Where2Act: From Pixels to Actions for
Articulated 3D Objects

Kaichun Mo*1     Leonidas J. Guibas1     Mustafa Mukadam2    
Abhinav Gupta2     Shubham Tulsiani2    

1 Stanford University     2 Facebook AI Research

*work mostly done while interning at FAIR.

International Conference on Computer Vision (ICCV) 2021

[ArXiv] [Code] [Video] [Slides] [Poster] [BibTex]


One of the fundamental goals of visual perception is to allow agents to meaningfully interact with their environment. In this paper, we take a step towards that long-term goal -- we extract highly localized actionable information related to elementary actions such as pushing or pulling for articulated objects with movable parts. For example, given a drawer, our network predicts that applying a pulling force on the handle opens the drawer. We propose, discuss, and evaluate novel network architectures that given image and depth data, predict the set of actions possible at each pixel, and the regions over articulated parts that are likely to move under the force. We propose a learning-from-interaction framework with an online data sampling strategy that allows us to train the network in simulation (SAPIEN) and generalizes across categories.

The Proposed Where2Act Task

Figure 1. Given as input an articulated 3D object, we learn to propose the actionable information for different robotic manipulation primitives (e.g. pushing, pulling): (a) the predicted actionability scores over pixels; (b) the proposed interaction trajectories, along with (c) their success likelihoods, for a selected pixel highlighted in red.

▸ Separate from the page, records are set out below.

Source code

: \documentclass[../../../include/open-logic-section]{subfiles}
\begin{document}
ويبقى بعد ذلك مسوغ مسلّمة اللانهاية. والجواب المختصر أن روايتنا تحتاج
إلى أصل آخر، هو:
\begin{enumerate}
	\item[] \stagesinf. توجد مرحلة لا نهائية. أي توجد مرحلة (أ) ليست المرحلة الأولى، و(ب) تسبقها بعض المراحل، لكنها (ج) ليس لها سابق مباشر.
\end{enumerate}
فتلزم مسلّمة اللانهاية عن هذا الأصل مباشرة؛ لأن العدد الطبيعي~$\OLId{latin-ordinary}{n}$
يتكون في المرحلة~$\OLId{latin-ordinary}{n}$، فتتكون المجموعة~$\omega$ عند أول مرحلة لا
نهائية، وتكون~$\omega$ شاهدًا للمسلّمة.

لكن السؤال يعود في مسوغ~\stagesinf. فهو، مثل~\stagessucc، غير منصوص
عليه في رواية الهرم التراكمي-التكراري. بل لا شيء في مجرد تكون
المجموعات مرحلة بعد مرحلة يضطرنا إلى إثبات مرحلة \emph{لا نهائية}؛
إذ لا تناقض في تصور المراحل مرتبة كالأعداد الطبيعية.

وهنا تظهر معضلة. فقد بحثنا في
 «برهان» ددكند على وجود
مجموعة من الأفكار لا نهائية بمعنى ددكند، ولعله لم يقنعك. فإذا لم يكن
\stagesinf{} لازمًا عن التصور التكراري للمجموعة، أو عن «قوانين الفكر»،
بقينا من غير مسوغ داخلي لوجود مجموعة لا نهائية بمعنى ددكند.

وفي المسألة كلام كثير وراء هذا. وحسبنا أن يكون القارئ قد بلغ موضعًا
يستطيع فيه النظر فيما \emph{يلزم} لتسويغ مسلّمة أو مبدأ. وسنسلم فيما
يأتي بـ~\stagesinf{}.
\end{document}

We show two high-rated proposals (left) and two with lower scores (right) due to interaction orientations and potential robot-object collisions.

5-min Video Presentation
Simulation Environment

Figure 2. We use SAPIEN as our main testbed. (a) Our interactive simulation environment: we show the local gripper frame by the red, green and blue axes, which corresponds to the leftward, upward and forward directions respectively; (b) Six types of action primitives parametrized in the SE(3) space: we visualize each pre-programmed motion trajectory by showing the three key frames, where the time steps go from the transparent grippers to the solid ones, with 3x exaggerated motion ranges.

Simulation Assets Visualization

Figure 3. We use the PartNet-Mobility dataset. We visualize one example for each of the 15 object categories we use in our work.

Network Architecture

Figure 4. Our network takes an 2D image or a 3D partial scan as input and extract per-pixel feature using (a) Unet for 2D images and (b) PointNet++ for 3D point clouds. To decode the per-pixel actionable information, we propose three decoding heads: (c) an actionability scoring module Da that predicts a score; (d) an action proposal module Dr that proposes multiple gripper orientations sampled from a uniform Gaussian random noise; (e) an action scoring module Ds that rates the confidence for each proposal.

Action Scoring Prediction Results

Figure 5. We visualize the per-pixel action scoring predictions over the articulated parts given certain gripper orientations for interaction. In each set of results, the left two shapes shown in blue are testing shapes from training categories, while the middle two shapes highlighted in dark red are shapes from testing categories. The rightmost columns show the results for the 2D experiments.

Action Proposal Prediction Results

Figure 6. We visualize the top-10 action proposal predictions (motion trajectories are 3x exaggerated) for some example testing shapes under each action primitive. The bottom row presents the cases that no action proposal is predicted, indicating that these pixels are not actionable under the action primitives.

Real-world Results

Figure 7. We visualize our action scoring predictions over realworld 3D scans from the Replica dataset and one Google Scanned Object, as well as on a 2D real image. Here, results are shown over all pixels since we have no access to the articulated part masks. Though there is no guarantee for the predictions over pixels outside the articulated parts, the results make sense if we allow motion for the entire objects.

Failure Cases

Figure 8. We visualize some interesting failure cases, which demonstrate the difficulty of the task and some ambiguous cases that are hard for robot to figure out. For the pushing action, we show (a) an example of gripper-object invalid collision at the initial state, thus leading to failed interaction, though the interaction direction seems to be successful; (b) a failed interaction due to the fact that the part motion does not surpass the required amount 0.01 since the interaction direction is quite orthogonal to the drawer surface; and (c) a case that the door is fully closed and thus not pushable, though there are cases that the doors can be pushed inside in the dataset. For the pulling action, we present (d) a failed grasping attempt since the gripper is too small and the pot lid is too heavy; (e) a case illustrating the intrinsic ambiguity that the robot does not know from which side the door can be opened; and (f) a failed pulling attempt as the switch toggle already reaches the allowed maximal motion range.


This work was supported primarily by Facebook during Kaichun's internship, while also by NSF grant IIS-1763268, a Vannevar Bush faculty fellowship, and an Amazon AWS ML award. We thank Yuzhe Qin and Fanbo Xiang for providing helps on setting up the SAPIEN environment.